The Corpus of the Avesta comprised of twenty-one books (Av. naska-), and was divided into three classes, “hymnic”, “scholastic” and “legal”.[4] This division is based on the Ahuna Vairya strophe which has three lines and twenty-one morphemes. The whole corpus consisted of twenty-one books, and a thousand chapters.[5] It was written down by the order of king Vištāspa.[6]
A Magian priest, Sēnburzmihr, compiled two liturgical collections, necessary for ritual and other hieratic contexts, the Dva.yasna[7] ˗ the Long Yasna[8] and the Short Yasna.
The transmission history of the Corpus of the Avesta involves a number of disruptions. The downfall of the Aryan Xšaça (the Achaemenian kingdom) by the attack of a mairya, Alexander, and the plunder and destruction of the palaces and temples and the massacre of the priests who were the repositories and communicators of the sacred wisdom, led to loss of a large number of texts.[9]
Due to the effort of some priests, women and minor children who pursued the study of the book arranged by Sēn-burzmihr the Dva.yasna returned to Drangiana, and thereafter to the whole Ērānšahr.
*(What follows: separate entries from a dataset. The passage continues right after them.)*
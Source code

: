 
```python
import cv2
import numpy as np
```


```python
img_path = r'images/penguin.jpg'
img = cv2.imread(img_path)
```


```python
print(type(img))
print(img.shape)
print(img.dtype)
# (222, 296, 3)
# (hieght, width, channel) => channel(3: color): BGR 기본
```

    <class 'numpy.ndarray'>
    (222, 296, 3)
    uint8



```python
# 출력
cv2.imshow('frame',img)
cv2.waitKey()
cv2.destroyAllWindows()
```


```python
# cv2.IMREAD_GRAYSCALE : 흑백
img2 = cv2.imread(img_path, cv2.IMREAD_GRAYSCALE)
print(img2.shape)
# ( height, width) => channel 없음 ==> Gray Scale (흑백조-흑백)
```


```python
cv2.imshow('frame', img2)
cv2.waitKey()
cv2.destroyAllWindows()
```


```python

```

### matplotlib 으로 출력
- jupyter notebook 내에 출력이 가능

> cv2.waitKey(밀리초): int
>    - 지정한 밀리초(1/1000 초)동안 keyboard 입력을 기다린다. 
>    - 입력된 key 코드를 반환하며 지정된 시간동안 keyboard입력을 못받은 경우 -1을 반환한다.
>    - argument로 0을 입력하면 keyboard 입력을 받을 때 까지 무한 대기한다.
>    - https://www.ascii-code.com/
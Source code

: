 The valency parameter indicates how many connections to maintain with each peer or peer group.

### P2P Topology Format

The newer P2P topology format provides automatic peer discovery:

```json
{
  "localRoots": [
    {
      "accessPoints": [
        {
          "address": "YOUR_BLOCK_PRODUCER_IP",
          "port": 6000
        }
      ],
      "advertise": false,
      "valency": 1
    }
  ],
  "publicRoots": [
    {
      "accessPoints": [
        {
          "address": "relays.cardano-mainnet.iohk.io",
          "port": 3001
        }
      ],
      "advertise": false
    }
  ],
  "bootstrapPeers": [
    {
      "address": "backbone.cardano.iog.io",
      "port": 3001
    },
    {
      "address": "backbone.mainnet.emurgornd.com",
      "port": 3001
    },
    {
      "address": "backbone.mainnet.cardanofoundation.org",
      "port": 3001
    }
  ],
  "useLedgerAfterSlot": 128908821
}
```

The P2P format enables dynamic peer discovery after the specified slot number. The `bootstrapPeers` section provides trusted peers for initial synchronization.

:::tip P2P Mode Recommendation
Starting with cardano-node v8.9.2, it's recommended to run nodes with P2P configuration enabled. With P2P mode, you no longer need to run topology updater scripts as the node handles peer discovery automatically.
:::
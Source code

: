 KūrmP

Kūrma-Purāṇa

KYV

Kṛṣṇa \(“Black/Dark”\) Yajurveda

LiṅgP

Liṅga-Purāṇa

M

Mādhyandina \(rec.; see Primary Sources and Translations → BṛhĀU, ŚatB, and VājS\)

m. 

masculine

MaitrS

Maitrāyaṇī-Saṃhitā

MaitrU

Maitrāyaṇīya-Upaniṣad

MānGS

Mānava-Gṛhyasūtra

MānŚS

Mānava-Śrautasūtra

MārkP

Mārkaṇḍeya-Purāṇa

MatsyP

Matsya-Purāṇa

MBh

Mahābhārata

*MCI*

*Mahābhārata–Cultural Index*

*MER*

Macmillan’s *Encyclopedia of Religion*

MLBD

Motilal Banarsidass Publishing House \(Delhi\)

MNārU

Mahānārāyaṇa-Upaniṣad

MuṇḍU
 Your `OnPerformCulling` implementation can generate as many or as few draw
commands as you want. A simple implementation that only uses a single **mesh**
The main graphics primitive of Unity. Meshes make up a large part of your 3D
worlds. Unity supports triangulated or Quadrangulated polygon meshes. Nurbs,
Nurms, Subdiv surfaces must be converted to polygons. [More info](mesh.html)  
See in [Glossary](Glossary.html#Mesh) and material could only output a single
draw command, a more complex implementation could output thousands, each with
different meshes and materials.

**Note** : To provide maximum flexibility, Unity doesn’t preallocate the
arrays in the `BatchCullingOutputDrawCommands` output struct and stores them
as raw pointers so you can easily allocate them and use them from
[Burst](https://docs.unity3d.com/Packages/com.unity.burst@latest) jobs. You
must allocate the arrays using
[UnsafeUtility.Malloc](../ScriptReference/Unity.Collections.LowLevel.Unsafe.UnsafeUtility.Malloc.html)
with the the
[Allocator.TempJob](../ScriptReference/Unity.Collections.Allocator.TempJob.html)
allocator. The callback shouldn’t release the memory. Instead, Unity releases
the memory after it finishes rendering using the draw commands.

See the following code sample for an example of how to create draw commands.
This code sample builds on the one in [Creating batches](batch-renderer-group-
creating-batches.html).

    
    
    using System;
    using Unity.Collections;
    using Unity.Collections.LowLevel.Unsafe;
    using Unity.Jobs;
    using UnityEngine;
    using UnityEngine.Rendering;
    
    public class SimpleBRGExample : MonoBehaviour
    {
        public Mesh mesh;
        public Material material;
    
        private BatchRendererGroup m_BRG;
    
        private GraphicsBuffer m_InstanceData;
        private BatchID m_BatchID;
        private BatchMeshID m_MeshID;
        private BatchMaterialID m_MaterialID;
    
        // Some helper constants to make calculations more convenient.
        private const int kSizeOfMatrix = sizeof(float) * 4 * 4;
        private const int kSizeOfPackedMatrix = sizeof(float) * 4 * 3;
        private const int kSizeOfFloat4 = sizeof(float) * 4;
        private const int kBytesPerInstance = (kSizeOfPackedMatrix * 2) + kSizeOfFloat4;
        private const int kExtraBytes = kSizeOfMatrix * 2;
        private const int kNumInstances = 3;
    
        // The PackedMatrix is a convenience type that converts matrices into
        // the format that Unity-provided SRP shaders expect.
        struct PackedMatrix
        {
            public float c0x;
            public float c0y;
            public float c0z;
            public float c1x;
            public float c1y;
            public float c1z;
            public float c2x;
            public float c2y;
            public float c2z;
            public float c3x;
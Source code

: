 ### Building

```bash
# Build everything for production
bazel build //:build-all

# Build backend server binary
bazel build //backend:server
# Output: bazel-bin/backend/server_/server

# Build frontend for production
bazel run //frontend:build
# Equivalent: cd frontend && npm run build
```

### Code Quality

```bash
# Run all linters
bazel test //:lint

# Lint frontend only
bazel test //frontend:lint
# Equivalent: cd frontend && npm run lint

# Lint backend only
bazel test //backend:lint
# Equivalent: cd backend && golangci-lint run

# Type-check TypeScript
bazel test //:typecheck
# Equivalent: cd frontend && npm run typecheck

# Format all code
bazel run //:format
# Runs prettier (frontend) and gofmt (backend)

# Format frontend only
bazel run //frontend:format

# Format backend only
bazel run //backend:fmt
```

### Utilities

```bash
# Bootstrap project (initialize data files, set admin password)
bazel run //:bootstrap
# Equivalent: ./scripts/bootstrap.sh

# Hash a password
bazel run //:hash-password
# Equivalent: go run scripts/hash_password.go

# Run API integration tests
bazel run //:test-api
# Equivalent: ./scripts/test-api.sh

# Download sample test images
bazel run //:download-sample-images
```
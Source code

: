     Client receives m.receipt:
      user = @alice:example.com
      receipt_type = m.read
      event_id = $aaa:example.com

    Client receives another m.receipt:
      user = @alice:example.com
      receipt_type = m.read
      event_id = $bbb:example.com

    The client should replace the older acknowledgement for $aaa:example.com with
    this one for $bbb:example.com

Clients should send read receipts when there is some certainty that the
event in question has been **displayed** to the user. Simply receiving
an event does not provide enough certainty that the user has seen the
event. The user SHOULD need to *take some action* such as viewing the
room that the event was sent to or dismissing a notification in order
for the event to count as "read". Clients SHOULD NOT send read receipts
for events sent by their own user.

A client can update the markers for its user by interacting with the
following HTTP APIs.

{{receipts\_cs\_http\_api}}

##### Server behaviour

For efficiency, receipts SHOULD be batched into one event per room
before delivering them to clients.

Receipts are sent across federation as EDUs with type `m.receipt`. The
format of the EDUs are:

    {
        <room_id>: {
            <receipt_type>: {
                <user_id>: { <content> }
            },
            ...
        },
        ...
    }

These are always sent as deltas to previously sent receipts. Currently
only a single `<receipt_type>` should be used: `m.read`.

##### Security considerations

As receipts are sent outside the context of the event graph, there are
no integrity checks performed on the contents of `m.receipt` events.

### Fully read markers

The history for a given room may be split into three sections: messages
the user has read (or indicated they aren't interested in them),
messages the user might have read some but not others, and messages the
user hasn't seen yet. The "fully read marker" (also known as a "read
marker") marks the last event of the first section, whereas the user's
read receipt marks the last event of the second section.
The Aršaka-dynasty took measures to re-open the aθauruna-schools (Pers. hērbedestān) in different lands and reassemble the scattered Avesta texts and other books on the basis of oral traditions and surviving manuscripts. “Valagš, descendant of Aršak, ordered that of the Avesta and Zand as had survived in purity, and also of the teaching as derived therefrom, everything that had survived the damage and turmoil of Alexander and the pillage and robbery of the Greeks, in a scattered state all over Ērānšahr (Persia), whether in written [form] or in oral transmission, as remained authoritative (as Canon), be preserved [exactly] as it had reached in the [Aryan] Land, and he ordered [the chiefs of] the land to make a record of it.”[10] The priests designed a script to represent Avesta as it was pronounced by them. Tōsar, a priestly teacher of the third century A.D., who was himself of the royal-Parthian house, became Ardašēr’s counsellor and accomplished the task of the restoration of the surviving Avesta texts.
Avesta is traditionally divided into two major dialects: gāhānīg, that is, the language of the Gāθā, the Yasna Haptaŋhāiti, and a number of short texts; and abestāg(īg), that is, the language of the other texts.[11] However, the latter itself does not appear to have been homogeneous. Avesta was the language of the daēnā par excellence for the Perso-Aryans with different languages in different lands, and a number of variants, either phonological or morphological, might come from the transmission of those whose mother tongue was not Avesta.
For notes see: Avesta: A Grammatical Précis, pp 1-4.